Wherever "chart" appears in the records below, copy the line that holds it.

[Source texts of formatted documents]
__________

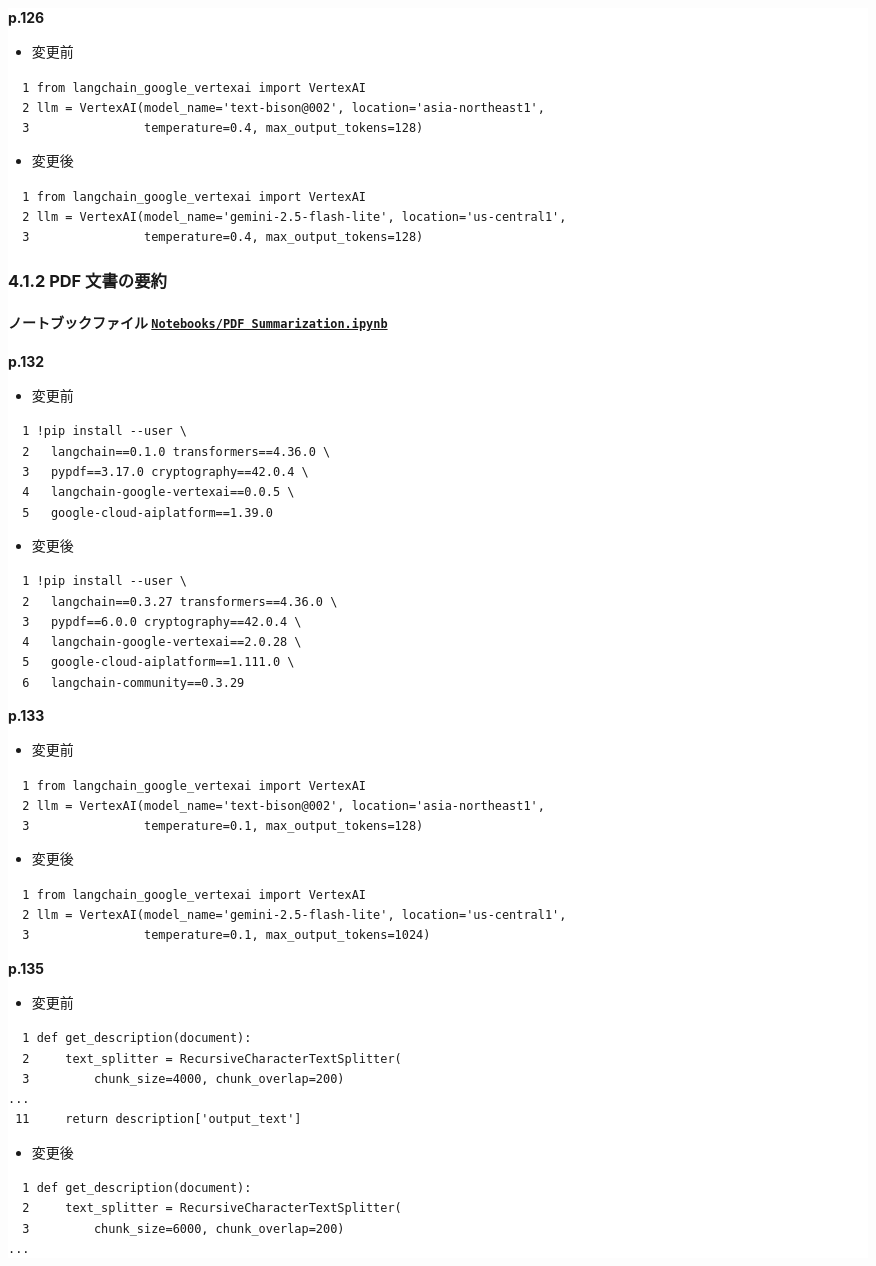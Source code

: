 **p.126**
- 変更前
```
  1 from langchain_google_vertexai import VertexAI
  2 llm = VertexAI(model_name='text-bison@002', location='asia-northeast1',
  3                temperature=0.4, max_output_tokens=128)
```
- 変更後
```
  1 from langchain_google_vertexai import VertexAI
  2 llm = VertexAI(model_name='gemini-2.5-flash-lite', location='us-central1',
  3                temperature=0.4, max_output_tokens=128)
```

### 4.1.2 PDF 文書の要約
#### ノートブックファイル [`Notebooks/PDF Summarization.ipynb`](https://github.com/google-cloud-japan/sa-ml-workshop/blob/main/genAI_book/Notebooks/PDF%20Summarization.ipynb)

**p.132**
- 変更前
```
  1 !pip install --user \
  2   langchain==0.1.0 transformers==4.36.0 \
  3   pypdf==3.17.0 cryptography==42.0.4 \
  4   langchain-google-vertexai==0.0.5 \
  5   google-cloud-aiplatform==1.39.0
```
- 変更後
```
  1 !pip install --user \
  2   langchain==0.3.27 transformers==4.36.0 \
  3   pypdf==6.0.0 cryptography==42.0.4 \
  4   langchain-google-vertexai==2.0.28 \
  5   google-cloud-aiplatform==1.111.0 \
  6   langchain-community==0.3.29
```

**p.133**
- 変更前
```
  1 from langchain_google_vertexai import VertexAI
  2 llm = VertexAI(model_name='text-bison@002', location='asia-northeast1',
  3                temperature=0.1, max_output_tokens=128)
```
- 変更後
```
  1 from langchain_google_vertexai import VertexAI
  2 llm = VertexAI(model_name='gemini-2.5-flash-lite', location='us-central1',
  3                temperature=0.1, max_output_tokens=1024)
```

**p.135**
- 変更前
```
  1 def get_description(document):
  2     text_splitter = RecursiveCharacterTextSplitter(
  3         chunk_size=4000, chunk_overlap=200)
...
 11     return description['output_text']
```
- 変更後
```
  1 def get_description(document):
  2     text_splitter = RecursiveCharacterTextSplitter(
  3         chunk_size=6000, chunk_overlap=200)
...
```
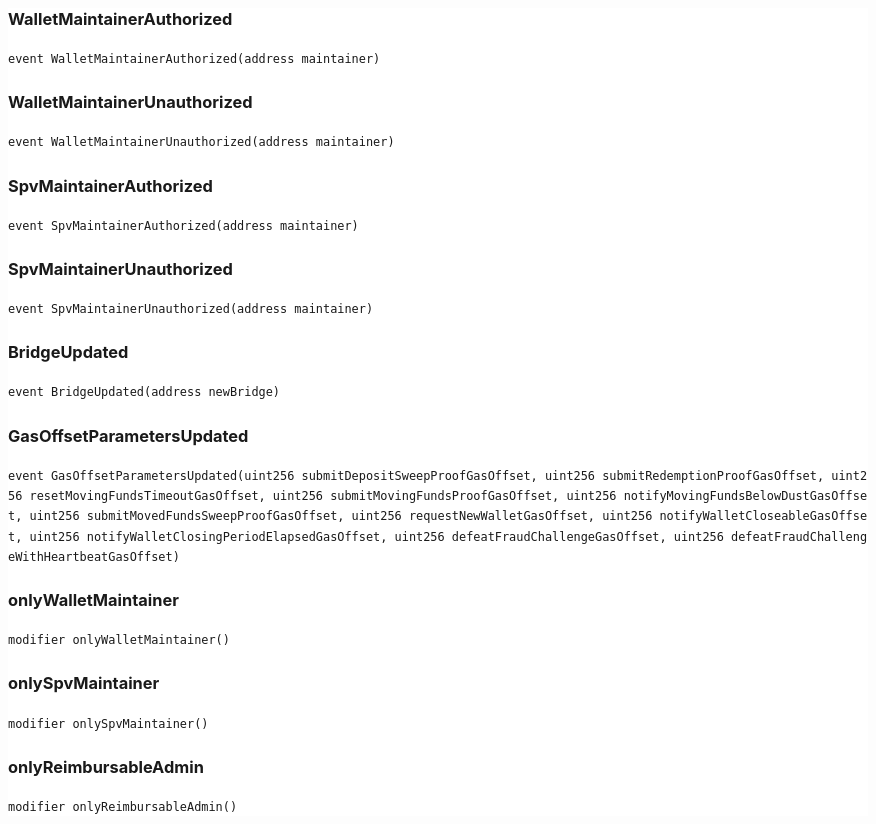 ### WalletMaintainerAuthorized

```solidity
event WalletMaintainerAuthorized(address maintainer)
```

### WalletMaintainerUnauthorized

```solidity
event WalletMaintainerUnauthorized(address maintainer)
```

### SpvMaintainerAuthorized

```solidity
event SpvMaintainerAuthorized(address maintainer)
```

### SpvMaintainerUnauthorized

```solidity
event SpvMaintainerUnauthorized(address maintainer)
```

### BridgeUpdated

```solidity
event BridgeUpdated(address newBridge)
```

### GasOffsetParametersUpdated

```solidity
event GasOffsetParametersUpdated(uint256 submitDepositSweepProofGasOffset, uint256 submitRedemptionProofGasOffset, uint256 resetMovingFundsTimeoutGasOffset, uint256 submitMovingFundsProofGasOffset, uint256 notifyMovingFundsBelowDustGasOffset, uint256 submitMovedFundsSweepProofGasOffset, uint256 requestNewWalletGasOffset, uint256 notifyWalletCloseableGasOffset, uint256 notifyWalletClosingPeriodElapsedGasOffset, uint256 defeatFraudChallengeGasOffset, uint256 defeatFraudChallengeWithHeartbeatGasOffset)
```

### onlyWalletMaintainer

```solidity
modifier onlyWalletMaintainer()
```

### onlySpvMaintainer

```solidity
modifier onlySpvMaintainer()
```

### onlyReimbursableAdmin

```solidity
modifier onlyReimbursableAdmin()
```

__________

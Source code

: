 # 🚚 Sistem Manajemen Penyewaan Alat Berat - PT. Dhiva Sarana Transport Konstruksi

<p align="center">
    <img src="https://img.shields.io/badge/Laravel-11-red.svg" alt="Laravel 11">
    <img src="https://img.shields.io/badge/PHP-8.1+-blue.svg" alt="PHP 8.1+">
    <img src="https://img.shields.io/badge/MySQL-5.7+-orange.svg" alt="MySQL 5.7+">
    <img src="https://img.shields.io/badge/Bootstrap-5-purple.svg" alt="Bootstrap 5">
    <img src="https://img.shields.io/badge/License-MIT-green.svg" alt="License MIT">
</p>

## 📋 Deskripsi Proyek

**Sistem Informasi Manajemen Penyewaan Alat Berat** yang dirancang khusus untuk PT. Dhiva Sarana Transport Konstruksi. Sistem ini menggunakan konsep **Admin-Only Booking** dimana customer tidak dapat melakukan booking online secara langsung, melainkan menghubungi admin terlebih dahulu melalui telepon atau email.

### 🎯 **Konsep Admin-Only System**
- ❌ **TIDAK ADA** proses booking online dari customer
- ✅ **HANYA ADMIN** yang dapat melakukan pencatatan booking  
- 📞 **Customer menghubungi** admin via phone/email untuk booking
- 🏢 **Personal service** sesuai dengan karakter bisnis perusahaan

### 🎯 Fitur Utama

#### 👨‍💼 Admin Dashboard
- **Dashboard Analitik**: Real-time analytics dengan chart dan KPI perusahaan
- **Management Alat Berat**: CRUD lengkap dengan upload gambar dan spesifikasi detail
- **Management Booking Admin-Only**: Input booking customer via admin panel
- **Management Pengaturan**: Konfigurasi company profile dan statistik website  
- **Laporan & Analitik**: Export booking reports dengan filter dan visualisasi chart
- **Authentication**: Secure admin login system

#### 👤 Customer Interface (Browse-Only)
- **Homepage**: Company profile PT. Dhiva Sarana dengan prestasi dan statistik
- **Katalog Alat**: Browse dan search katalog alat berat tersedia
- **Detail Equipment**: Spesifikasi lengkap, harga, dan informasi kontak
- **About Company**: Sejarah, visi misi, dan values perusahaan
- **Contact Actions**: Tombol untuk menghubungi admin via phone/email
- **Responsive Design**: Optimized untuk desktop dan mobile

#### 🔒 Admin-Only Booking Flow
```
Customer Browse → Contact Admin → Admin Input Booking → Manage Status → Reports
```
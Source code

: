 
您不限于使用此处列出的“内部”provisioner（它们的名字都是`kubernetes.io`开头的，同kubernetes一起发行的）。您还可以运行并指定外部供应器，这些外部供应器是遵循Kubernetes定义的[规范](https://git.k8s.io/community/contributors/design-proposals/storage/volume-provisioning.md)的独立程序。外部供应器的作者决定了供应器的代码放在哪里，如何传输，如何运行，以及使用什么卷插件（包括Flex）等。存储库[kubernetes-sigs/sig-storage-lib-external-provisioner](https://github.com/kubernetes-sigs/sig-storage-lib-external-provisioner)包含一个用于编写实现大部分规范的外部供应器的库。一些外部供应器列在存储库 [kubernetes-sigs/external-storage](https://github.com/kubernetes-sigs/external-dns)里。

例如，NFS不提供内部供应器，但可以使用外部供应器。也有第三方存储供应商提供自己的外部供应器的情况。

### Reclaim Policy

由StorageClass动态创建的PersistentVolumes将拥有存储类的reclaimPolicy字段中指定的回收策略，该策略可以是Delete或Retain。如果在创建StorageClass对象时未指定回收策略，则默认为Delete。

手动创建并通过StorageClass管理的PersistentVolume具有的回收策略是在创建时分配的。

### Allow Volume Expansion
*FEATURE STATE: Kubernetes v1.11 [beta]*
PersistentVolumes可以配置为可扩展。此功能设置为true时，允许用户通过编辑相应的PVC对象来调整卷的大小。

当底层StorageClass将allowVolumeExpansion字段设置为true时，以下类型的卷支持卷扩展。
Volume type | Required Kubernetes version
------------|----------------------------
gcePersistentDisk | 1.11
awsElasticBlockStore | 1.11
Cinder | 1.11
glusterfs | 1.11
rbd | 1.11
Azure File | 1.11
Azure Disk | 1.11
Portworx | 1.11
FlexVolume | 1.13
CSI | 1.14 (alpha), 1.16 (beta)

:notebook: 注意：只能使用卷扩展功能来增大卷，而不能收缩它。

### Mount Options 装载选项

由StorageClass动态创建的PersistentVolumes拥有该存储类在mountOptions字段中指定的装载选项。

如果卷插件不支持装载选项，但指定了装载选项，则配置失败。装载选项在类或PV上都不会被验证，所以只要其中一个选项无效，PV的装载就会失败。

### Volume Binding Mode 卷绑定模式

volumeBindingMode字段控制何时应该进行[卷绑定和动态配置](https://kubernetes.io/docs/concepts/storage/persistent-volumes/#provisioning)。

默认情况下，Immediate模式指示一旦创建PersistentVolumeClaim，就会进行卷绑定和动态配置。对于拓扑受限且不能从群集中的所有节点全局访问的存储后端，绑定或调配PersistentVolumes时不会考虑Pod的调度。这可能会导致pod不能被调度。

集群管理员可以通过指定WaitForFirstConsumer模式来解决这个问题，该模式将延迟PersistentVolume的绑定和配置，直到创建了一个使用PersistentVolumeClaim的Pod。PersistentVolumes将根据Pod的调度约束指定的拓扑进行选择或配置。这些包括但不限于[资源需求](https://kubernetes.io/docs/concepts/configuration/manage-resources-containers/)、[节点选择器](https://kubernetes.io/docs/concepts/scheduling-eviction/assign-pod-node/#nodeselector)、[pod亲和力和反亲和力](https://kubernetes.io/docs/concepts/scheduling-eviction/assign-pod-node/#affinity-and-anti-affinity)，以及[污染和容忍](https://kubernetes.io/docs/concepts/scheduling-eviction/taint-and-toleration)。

__________

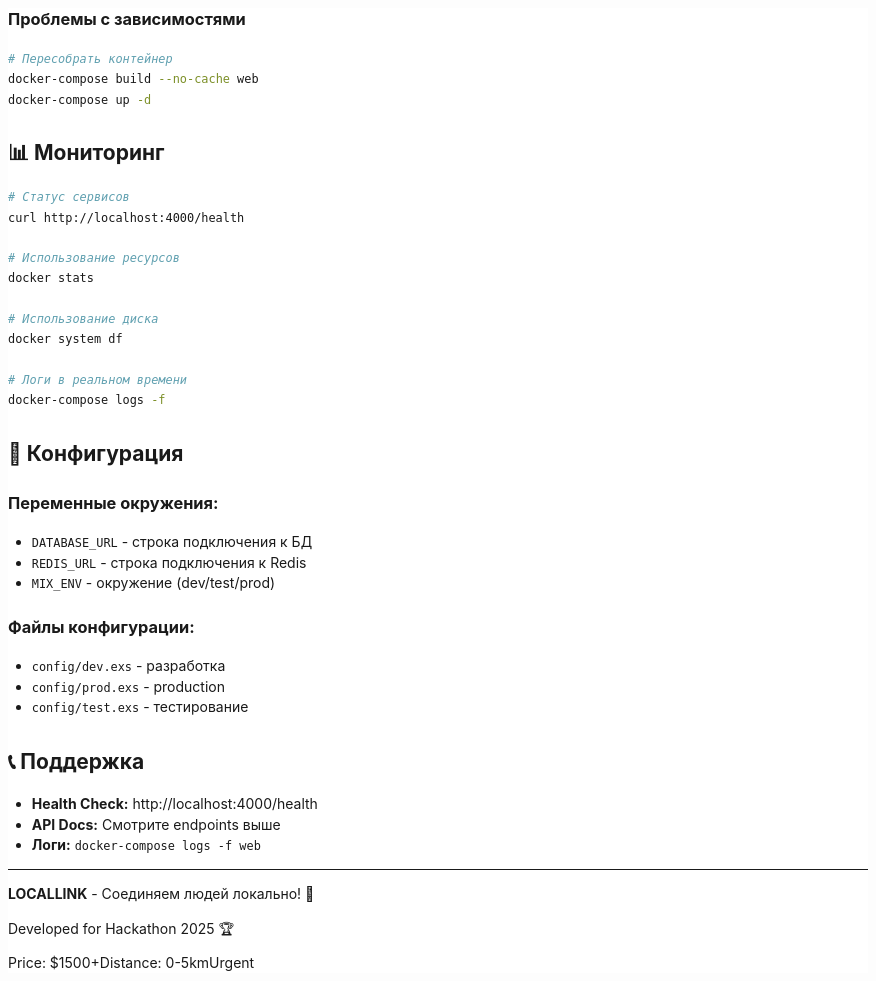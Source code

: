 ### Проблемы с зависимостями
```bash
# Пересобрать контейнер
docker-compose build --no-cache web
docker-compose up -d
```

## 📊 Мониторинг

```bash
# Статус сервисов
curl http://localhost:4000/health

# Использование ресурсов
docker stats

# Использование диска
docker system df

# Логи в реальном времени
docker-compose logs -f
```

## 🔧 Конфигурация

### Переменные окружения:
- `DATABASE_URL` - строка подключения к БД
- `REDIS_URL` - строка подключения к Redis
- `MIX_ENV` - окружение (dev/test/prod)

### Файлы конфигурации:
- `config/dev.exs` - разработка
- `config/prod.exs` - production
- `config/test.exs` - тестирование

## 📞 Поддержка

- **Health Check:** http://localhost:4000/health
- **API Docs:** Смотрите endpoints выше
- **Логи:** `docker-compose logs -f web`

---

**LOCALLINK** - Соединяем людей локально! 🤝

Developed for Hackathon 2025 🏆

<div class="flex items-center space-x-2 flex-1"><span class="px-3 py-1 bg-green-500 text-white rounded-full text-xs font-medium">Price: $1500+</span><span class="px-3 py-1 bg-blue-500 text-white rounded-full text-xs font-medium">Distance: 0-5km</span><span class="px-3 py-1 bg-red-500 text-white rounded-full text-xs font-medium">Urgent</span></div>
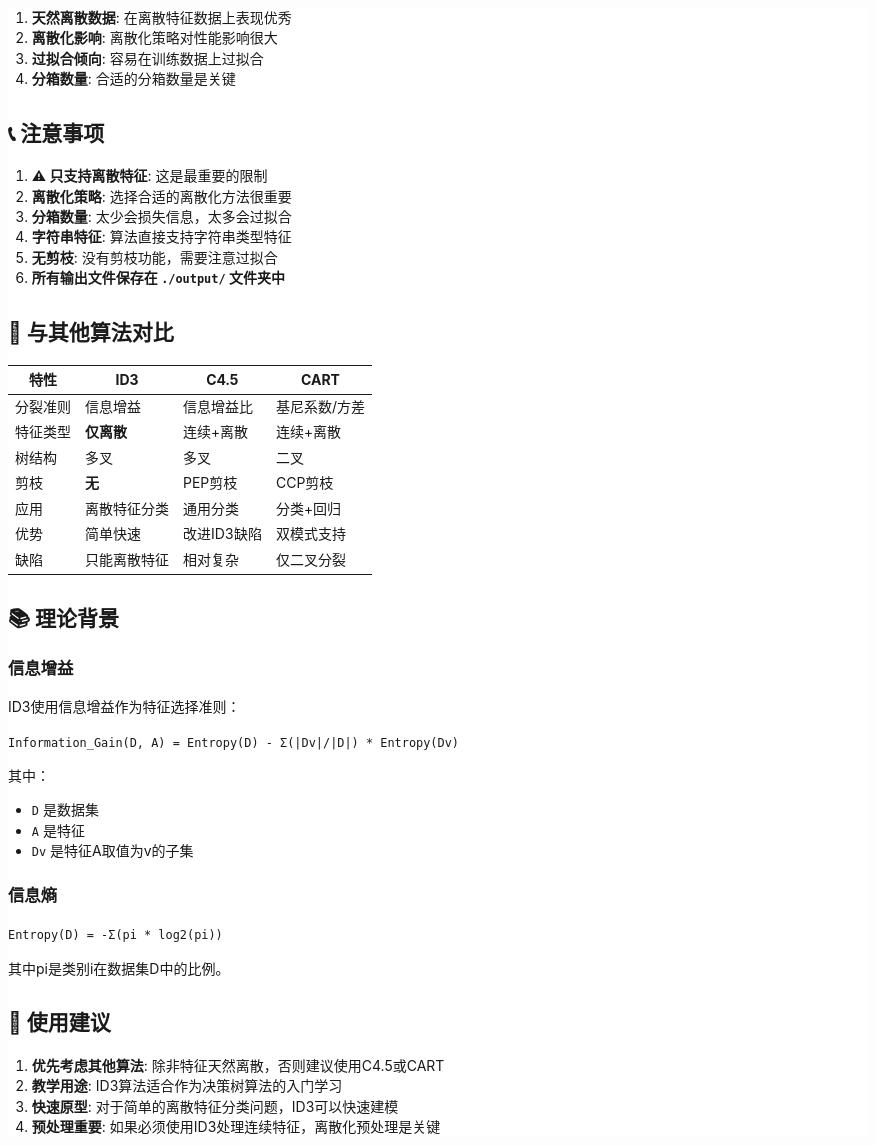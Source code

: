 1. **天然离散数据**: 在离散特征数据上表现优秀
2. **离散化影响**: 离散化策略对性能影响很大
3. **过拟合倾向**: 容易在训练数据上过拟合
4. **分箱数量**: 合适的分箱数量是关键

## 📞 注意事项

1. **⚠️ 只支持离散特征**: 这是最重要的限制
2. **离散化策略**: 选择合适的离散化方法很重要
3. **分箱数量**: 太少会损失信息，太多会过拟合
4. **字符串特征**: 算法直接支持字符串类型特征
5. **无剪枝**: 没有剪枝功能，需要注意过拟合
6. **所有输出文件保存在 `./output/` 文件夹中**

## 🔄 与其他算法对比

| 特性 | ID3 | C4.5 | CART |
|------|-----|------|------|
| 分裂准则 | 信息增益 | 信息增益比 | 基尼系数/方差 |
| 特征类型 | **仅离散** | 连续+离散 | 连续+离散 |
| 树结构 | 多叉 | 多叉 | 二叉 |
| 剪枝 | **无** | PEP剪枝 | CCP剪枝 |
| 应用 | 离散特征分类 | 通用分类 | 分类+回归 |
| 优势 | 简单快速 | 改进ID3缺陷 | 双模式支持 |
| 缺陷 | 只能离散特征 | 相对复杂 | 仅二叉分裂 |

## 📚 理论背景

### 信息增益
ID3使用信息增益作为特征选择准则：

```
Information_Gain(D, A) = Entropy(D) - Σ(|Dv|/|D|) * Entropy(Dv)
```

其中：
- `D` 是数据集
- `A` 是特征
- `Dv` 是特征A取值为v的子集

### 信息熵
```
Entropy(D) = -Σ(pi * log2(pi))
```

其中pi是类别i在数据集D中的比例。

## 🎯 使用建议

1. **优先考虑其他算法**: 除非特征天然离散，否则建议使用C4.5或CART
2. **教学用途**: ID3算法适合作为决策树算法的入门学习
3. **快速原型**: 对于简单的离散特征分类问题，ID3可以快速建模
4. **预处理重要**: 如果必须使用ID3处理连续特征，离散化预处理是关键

__________

[Response area]:
- **Dashboard Analitik**: Real-time analytics dengan chart dan KPI perusahaan
- **Laporan & Analitik**: Export booking reports dengan filter dan visualisasi chart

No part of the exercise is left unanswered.